Online markets selling drugs and other illegal substances on the darknet have begun to use custom Android apps. It increases privacy and evades law enforcement. Analysts at Resecurity first observed this trend around the beginning of the third quarter of 2022. They believe this new development responds to last year’s high-profile darknet market crackdowns, most notably that of Hydra Market.

These apps allow clients to place orders, communicate with drug vendors, and provide specific courier instructions for delivery. This extra feature makes it easier for clients to communicate with vendors. Also, it makes it easy for vendors to deliver the drugs more securely.

With the increasing use of custom Android apps, it is becoming more challenging. For law enforcement, it’s tough to track and disrupt these illegal activities. As such, authorities must adapt their techniques to keep pace with these evolving methods.

Drug dealers moving to Android

Hydra, a leader in drug sales, had 19,000 registered sellers and 17 million customers worldwide. However, in April 2022, the German authorities seized its servers, leaving a void in the market. In response, several small players aimed to capitalize on Hydra’s downfall and acquire parts of its abandoned user base. Resecurity reports seven examples of these small players. The list includes Yakudza, TomFord24, 24Deluxe, PNTS32, Flakka24, 24Cana, and MapSTGK. They have released Android app APKs for customers to access their shops and services. These seven players used the same M-Club CMS engine to build their APKs. It indicates they likely used the same developer services. Resecurity warns that “some of these mobile apps have been recently observed by our darknet diaries experts on seized mobile devices by law enforcement – they belong to several suspects involved in drug trafficking and other illegal operations.”

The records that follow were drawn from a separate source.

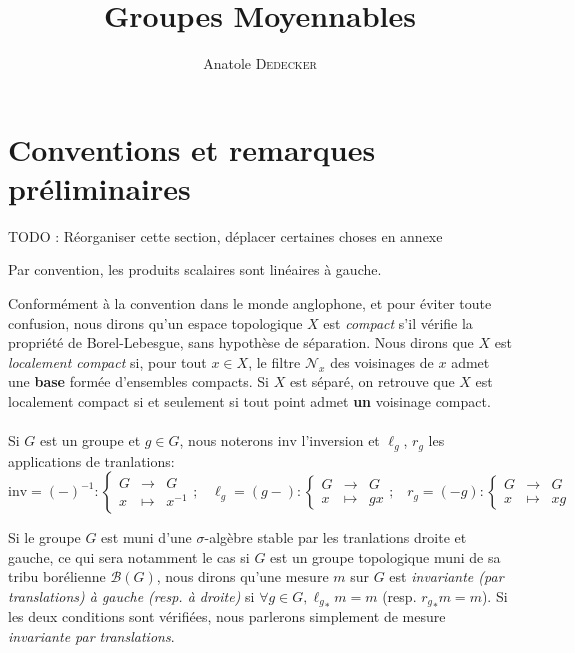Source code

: \documentclass[a4paper,12pt]{article}
\newcommand{\Bor}{\mathcal{B}}
\newcommand\fundef[3]{#1: \left\{\begin{array}{ccc}#2\\#3\end{array}\right.}
\newcommand{\ssi}{si et seulement si }
\newcommand{\inv}{^{-1}}
\newcommand{\nhds}{\mathcal{N}}
\newcommand{\blank}{{-}}
\newcommand{\invop}{\mathrm{inv}}
\newcommand{\TODO}[1]{{\color{red}TODO :} #1}
\begin{document}
\begin{titlepage}
\title{Groupes Moyennables}
\author{Anatole \textsc{Dedecker}}
\maketitle
\thispagestyle{empty}
\end{titlepage}

\tableofcontents
\thispagestyle{empty}

\clearpage


\section*{Conventions et remarques préliminaires}

\TODO{Réorganiser cette section, déplacer certaines choses en annexe}

Par convention, les produits scalaires sont linéaires à gauche.

Conformément à la convention dans le monde anglophone, et pour éviter toute confusion, nous dirons qu'un espace topologique
$X$ est \emph{compact} s'il vérifie la propriété de Borel-Lebesgue, sans hypothèse de séparation. 
Nous dirons que $X$ est \emph{localement compact} si, pour tout $x\in X$, le filtre $\nhds_x$ des voisinages de $x$ admet
une \textbf{base} formée d'ensembles compacts. Si $X$ est séparé, on retrouve que $X$ est localement compact 
\ssi tout point admet \textbf{un} voisinage compact.

\paragraph{}
Si $G$ est un groupe et $g\in G$, nous noterons $\invop$ l'inversion et $\ell_g$, $r_g$ les applications de tranlations:
\begin{equation*}
    \fundef{\invop = (\blank)\inv}{G&\to& G}{x&\mapsto& x\inv}\text{;}\quad\fundef{\ell_g=(g\blank)}{G&\to& G}{x&\mapsto& gx}\text{;}\quad\fundef{r_g=(\blank g)}{G&\to& G}{x&\mapsto& xg}
\end{equation*}

Si le groupe $G$ est muni d'une $\sigma$-algèbre stable par les tranlations droite et gauche, ce qui sera notamment le cas
si $G$ est un groupe topologique muni de sa tribu borélienne $\Bor(G)$, nous dirons qu'une mesure $m$ sur $G$ est \textit{invariante
(par translations) à gauche (resp. à droite)} si $\forall g\in G, {\ell_g}_*m = m$ (resp. ${r_g}_*m = m$). Si les deux conditions
sont vérifiées, nous parlerons simplement de mesure \textit{invariante par translations}.
\end{document}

What’s in a report about darknet markets moving to custom android apps

Resecurity explains in the report that mobile apps actively provide the ability to transfer information about successful drug orders. They also actively send geographical coordinates of the “package” left by the couriers for further pick-up. To prevent possible indexing, such information is actively transmitted as an image. Additionally, the notes may contain details about how deep the “package” has been hidden under the ground or any other necessary information to locate it.

As information exchange occurs across multiple applications, it leads to fragmentation. It hinders law enforcement’s ability to effectively track criminal activity and make arrests. Resecurity predicts that in 2023, many new marketplaces will introduce Android apps. It will replace traditional forums and open market platforms that risk privacy. This shift towards utilizing Android apps will streamline the process for law enforcement to monitor and target illegal activity.

New big players

Despite the growing trend of Android apps, the leading drug market platforms have chosen to prioritize their competition for supremacy in the field. This could result in one platform achieving a monopoly similar to Hydra’s. According to Resecurity, the platforms that benefited the most from Hydra’s shutdown are RuTor, WayAway, Legalizer, OMG!, Solaris, and Nemesis. In the past summer, these markets collectively attracted 795,000 new users. However, with no clear market leader. The reputation of all platforms and vendors is uncertain. This is a risky period for those who purchase counterfeit substances, low-quality ingredients, or items different from what they ordered. This could be extremely dangerous.